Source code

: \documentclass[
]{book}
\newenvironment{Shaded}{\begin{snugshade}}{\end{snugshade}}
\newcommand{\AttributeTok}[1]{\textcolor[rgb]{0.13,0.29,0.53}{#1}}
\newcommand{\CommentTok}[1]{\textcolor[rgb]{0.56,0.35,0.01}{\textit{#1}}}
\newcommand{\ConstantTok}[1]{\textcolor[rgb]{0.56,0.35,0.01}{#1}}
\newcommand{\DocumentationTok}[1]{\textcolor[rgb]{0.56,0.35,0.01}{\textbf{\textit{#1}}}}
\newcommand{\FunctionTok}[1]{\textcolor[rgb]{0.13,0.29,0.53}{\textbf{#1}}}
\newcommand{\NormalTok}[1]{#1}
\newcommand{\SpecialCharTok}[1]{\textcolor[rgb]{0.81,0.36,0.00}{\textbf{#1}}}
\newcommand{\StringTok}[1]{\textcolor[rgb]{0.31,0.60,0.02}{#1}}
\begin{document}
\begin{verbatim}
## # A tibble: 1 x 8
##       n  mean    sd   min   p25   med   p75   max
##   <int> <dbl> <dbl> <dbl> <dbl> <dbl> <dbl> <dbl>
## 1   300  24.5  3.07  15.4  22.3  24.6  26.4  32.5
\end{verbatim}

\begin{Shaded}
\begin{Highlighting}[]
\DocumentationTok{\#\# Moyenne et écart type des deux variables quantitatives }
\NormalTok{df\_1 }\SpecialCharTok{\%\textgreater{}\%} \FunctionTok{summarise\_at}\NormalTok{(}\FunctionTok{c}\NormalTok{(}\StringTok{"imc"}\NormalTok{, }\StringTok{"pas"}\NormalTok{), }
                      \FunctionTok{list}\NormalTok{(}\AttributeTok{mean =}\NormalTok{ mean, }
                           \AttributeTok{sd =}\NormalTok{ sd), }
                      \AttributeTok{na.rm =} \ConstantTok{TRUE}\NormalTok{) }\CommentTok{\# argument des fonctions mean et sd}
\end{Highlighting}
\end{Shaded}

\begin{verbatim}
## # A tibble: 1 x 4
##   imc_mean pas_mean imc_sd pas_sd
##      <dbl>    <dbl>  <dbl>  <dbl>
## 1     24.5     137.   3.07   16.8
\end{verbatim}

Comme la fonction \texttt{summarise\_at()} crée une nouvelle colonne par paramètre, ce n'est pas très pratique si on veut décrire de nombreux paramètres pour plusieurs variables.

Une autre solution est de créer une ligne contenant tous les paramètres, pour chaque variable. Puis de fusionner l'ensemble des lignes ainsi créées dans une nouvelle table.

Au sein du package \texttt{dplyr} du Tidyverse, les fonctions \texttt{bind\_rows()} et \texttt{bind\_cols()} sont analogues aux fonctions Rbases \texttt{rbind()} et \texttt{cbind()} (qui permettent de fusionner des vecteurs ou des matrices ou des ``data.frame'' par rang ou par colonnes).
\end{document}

WORK TO COMPLETE:
If a line in the listing contains the string "SpecialCharTok", copy it.

EXPECTED ANSWER:
\newcommand{\SpecialCharTok}[1]{\textcolor[rgb]{0.81,0.36,0.00}{\textbf{#1}}}
\NormalTok{df\_1 }\SpecialCharTok{\%\textgreater{}\%} \FunctionTok{summarise\_at}\NormalTok{(}\FunctionTok{c}\NormalTok{(}\StringTok{"imc"}\NormalTok{, }\StringTok{"pas"}\NormalTok{), }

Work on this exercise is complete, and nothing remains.